Over the weekend, I was debugging an unexpectedly slow Go program and
the profiler fingered a function that was doing nothing but calling
sort.Search as in the documentation.

func find(data []int, x int) int {
return sort.Search(len(data), func(i int) bool { return data[i] >= x })
}

The profile showed a lot of time spent in runtime.closure, and
runtime.mallocgc. As far as I can tell, that dominated the actual
time spent searching the array.

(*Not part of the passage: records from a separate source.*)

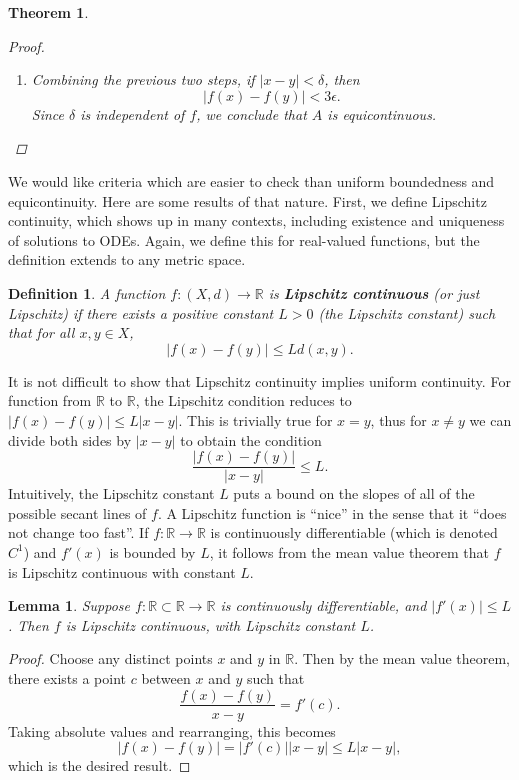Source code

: \documentclass[12pt]{amsart}         %
\newtheorem{definition}{Definition}[section]
\newtheorem{theorem}{Theorem}[section]
\newtheorem{lemma}{Lemma}[section]
\theoremstyle{remark}
\newcommand{\R}{\mathbb{R}}
\begin{document}
\begin{theorem}
\begin{proof}
\begin{enumerate}
\[
\max_{j = 1, \dots, n(\epsilon)}|f_j^\epsilon(x) - f_j^\epsilon(y)| < \epsilon.
\]
\item Combining the previous two steps, if $|x - y| < \delta$, then
\[
|f(x) - f(y)| < 3 \epsilon.
\]
Since $\delta$ is independent of $f$, we conclude that $A$ is equicontinuous.
\end{enumerate}
\end{proof}
\end{theorem}

We would like criteria which are easier to check than uniform boundedness and equicontinuity. Here are some results of that nature. First, we define Lipschitz continuity, which shows up in many contexts, including existence and uniqueness of solutions to ODEs. Again, we define this for real-valued functions, but the definition extends to any metric space.

\begin{definition}
A function $f: (X, d) \rightarrow \R$ is \textbf{Lipschitz continuous} (or just Lipschitz) if there exists a positive constant $L > 0$ (the Lipschitz constant) such that for all $x, y \in X$,
\[
|f(x) - f(y)| \leq L d(x, y).
\]
\end{definition}
It is not difficult to show that Lipschitz continuity implies uniform continuity. For function from $\R$ to $\R$, the Lipschitz condition reduces to $|f(x) - f(y)| \leq L|x-y|$. This is trivially true for $x = y$, thus for $x \neq y$ we can divide both sides by $|x - y|$ to obtain the condition
\[
\frac{|f(x) - f(y)|}{|x-y|} \leq L.
\]
Intuitively, the Lipschitz constant $L$ puts a bound on the slopes of all of the possible secant lines of $f$. A Lipschitz function is ``nice'' in the sense that it ``does not change too fast''. If $f: \R \rightarrow \R$ is continuously differentiable (which is denoted $C^1$) and $f'(x)$ is bounded by $L$, it follows from the mean value theorem that $f$ is Lipschitz continuous with constant $L$. 

\begin{lemma}Suppose $f: \R\subset \R \rightarrow \R$ is continuously differentiable, and $|f'(x)| \leq L$. Then $f$ is Lipschitz continuous, with Lipschitz constant $L$. 
\end{lemma}
\begin{proof}
Choose any distinct points $x$ and $y$ in $\R$. Then by the mean value theorem, there exists a point $c$ between $x$ and $y$ such that
\[
\frac{f(x)-f(y)}{x-y} = f'(c).
\]
Taking absolute values and rearranging, this becomes
\[
|f(x)-f(y)| = |f'(c)||x-y| \leq L |x-y|,
\]
which is the desired result.
\end{proof}
\end{document}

I replaced the binary search with a
simple linear search and knocked a factor of 5 off of the runtime.

Could I have written the call to sort.Search in a way that didn't pay
a large penalty for creating a closure and garbage-collecting it
later? Is this something the compiler might be able to optimize?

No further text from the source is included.